Validate Nginx configuration file syntax.
$ sudo nginx -t
nginx: the configuration file /etc/nginx/nginx.conf syntax is ok
nginx: configuration file /etc/nginx/nginx.conf test is successful
Restart the Nginx service.
$ sudo systemctl restart nginx
Step 10 - Access and use Graphite
Visit in a browser URL https://graphite.example.comand you will see the following screen.
Click the login link in the upper right corner to open the login page. Enter the superuser credentials you created in step 5 and press the Login button to continue.
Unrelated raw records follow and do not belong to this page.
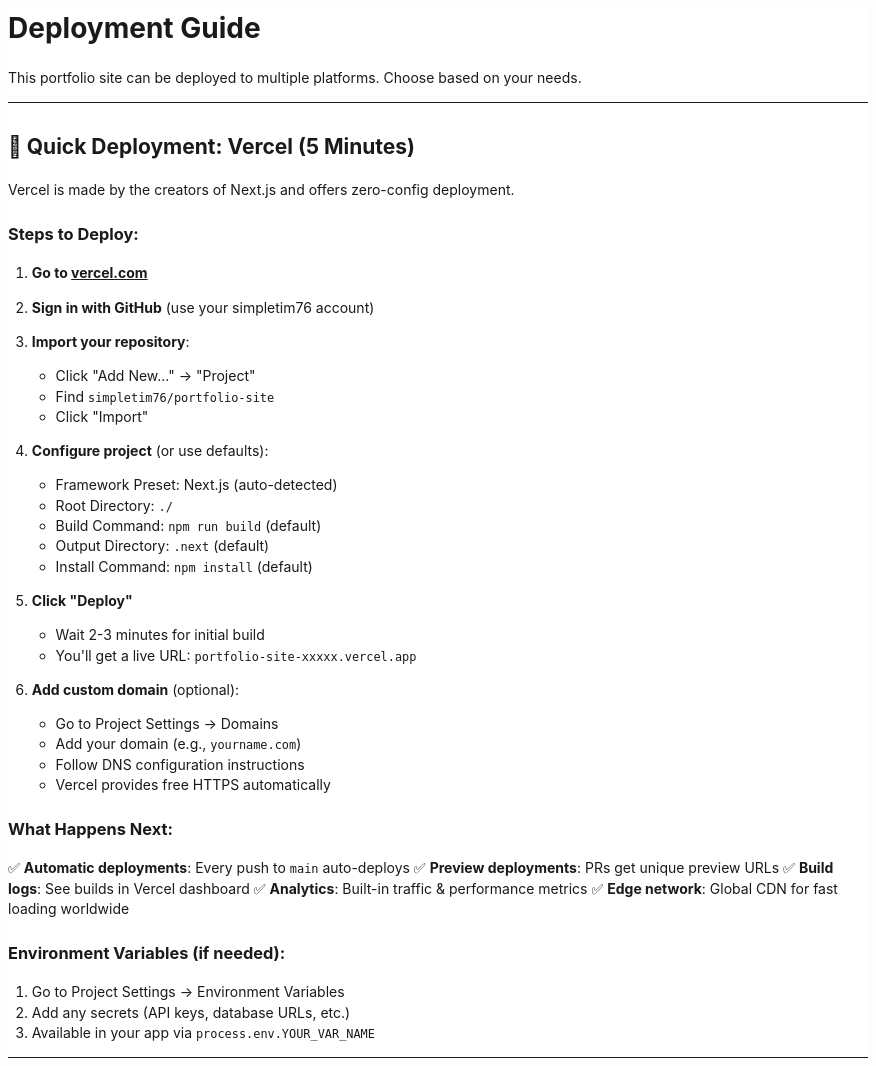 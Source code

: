 # Deployment Guide

This portfolio site can be deployed to multiple platforms. Choose based on your needs.

---

## 🚀 Quick Deployment: Vercel (5 Minutes)

Vercel is made by the creators of Next.js and offers zero-config deployment.

### Steps to Deploy:

1. **Go to [vercel.com](https://vercel.com)**

2. **Sign in with GitHub** (use your simpletim76 account)

3. **Import your repository**:
   - Click "Add New..." → "Project"
   - Find `simpletim76/portfolio-site`
   - Click "Import"

4. **Configure project** (or use defaults):
   - Framework Preset: Next.js (auto-detected)
   - Root Directory: `./`
   - Build Command: `npm run build` (default)
   - Output Directory: `.next` (default)
   - Install Command: `npm install` (default)

5. **Click "Deploy"**
   - Wait 2-3 minutes for initial build
   - You'll get a live URL: `portfolio-site-xxxxx.vercel.app`

6. **Add custom domain** (optional):
   - Go to Project Settings → Domains
   - Add your domain (e.g., `yourname.com`)
   - Follow DNS configuration instructions
   - Vercel provides free HTTPS automatically

### What Happens Next:

✅ **Automatic deployments**: Every push to `main` auto-deploys
✅ **Preview deployments**: PRs get unique preview URLs
✅ **Build logs**: See builds in Vercel dashboard
✅ **Analytics**: Built-in traffic & performance metrics
✅ **Edge network**: Global CDN for fast loading worldwide

### Environment Variables (if needed):

1. Go to Project Settings → Environment Variables
2. Add any secrets (API keys, database URLs, etc.)
3. Available in your app via `process.env.YOUR_VAR_NAME`

---
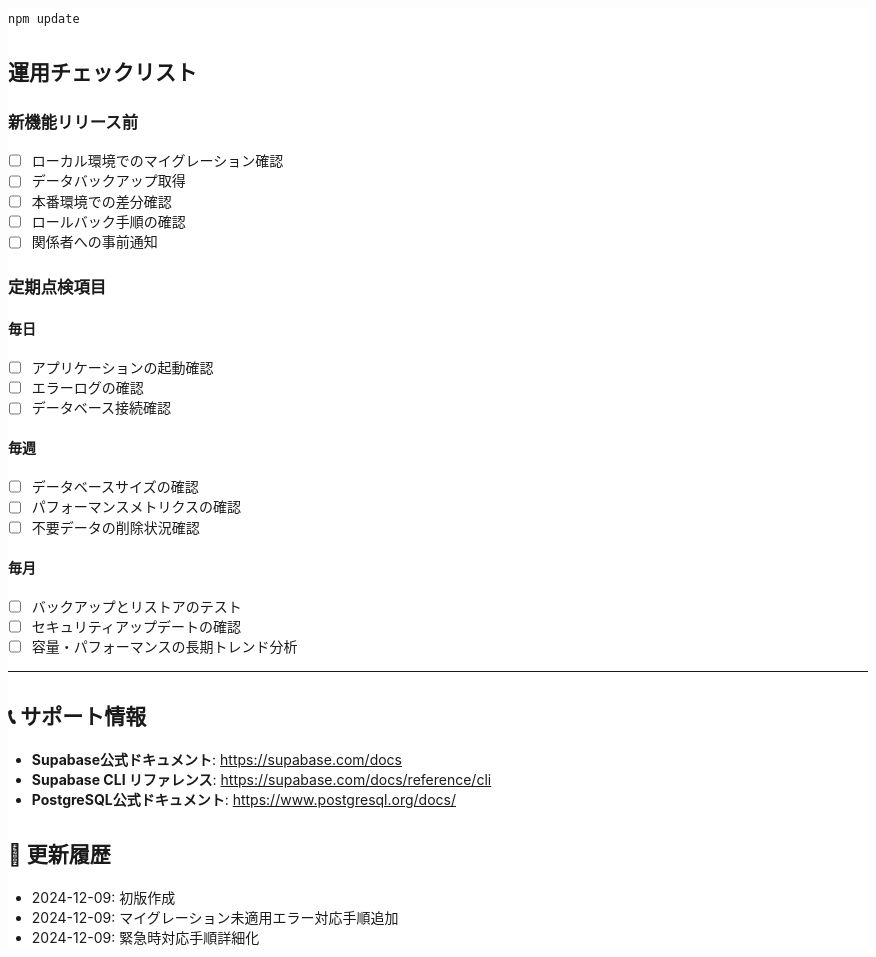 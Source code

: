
 ```bash
npm update
```

## 運用チェックリスト

### 新機能リリース前

- [ ] ローカル環境でのマイグレーション確認
- [ ] データバックアップ取得
- [ ] 本番環境での差分確認
- [ ] ロールバック手順の確認
- [ ] 関係者への事前通知

### 定期点検項目

#### 毎日
- [ ] アプリケーションの起動確認
- [ ] エラーログの確認
- [ ] データベース接続確認

#### 毎週
- [ ] データベースサイズの確認
- [ ] パフォーマンスメトリクスの確認
- [ ] 不要データの削除状況確認

#### 毎月
- [ ] バックアップとリストアのテスト
- [ ] セキュリティアップデートの確認
- [ ] 容量・パフォーマンスの長期トレンド分析

---

## 📞 サポート情報

- **Supabase公式ドキュメント**: https://supabase.com/docs
- **Supabase CLI リファレンス**: https://supabase.com/docs/reference/cli
- **PostgreSQL公式ドキュメント**: https://www.postgresql.org/docs/

## 📝 更新履歴

- 2024-12-09: 初版作成
- 2024-12-09: マイグレーション未適用エラー対応手順追加
- 2024-12-09: 緊急時対応手順詳細化
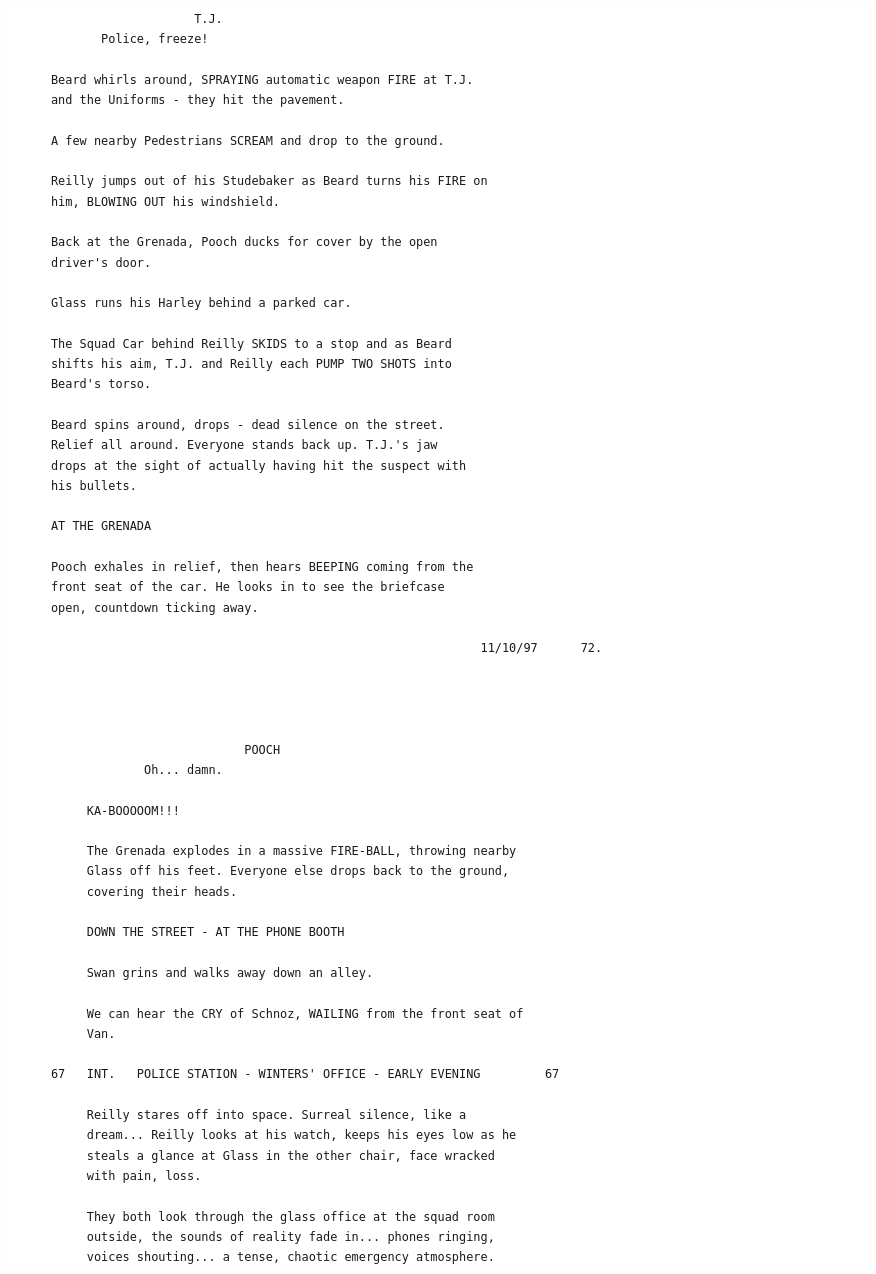                               T.J.
                 Police, freeze!
          
          Beard whirls around, SPRAYING automatic weapon FIRE at T.J.
          and the Uniforms - they hit the pavement.
          
          A few nearby Pedestrians SCREAM and drop to the ground.
          
          Reilly jumps out of his Studebaker as Beard turns his FIRE on
          him, BLOWING OUT his windshield.
          
          Back at the Grenada, Pooch ducks for cover by the open
          driver's door.
          
          Glass runs his Harley behind a parked car.
          
          The Squad Car behind Reilly SKIDS to a stop and as Beard
          shifts his aim, T.J. and Reilly each PUMP TWO SHOTS into
          Beard's torso.
          
          Beard spins around, drops - dead silence on the street.
          Relief all around. Everyone stands back up. T.J.'s jaw
          drops at the sight of actually having hit the suspect with
          his bullets.
          
          AT THE GRENADA
          
          Pooch exhales in relief, then hears BEEPING coming from the
          front seat of the car. He looks in to see the briefcase
          open, countdown ticking away.
          
                                                                      11/10/97      72.
          
          
          
          
                                     POOCH
                       Oh... damn.
          
               KA-BOOOOOM!!!
          
               The Grenada explodes in a massive FIRE-BALL, throwing nearby
               Glass off his feet. Everyone else drops back to the ground,
               covering their heads.
          
               DOWN THE STREET - AT THE PHONE BOOTH
          
               Swan grins and walks away down an alley.
          
               We can hear the CRY of Schnoz, WAILING from the front seat of
               Van.
          
          67   INT.   POLICE STATION - WINTERS' OFFICE - EARLY EVENING         67
          
               Reilly stares off into space. Surreal silence, like a
               dream... Reilly looks at his watch, keeps his eyes low as he
               steals a glance at Glass in the other chair, face wracked
               with pain, loss.
          
               They both look through the glass office at the squad room
               outside, the sounds of reality fade in... phones ringing,
               voices shouting... a tense, chaotic emergency atmosphere.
There are several ways to provide data to Graphite. We added a pattern matcher to the Storage schema, according to which any schema starting with test will be recorded as our schema. Let's add some random data using the following command.
$ echo "test.count 9 `date +%s`" | nc -q0 127.0.0.1 2003;
This will add a data metric with a value of 9 to the system. Let's add more data by looping through the values.
$ for i in 4 6 8 16 2; do echo "test.count $i `date +%s`" | nc -q0 127.0.0.1 2003; sleep 6; done
Go back to the Graphite dashboard and open Metrics >> test >> count from the left sidebar. You should see something similar to the following.
You can start monitoring with it now. You can also combine it with Grafana for a high level of customization.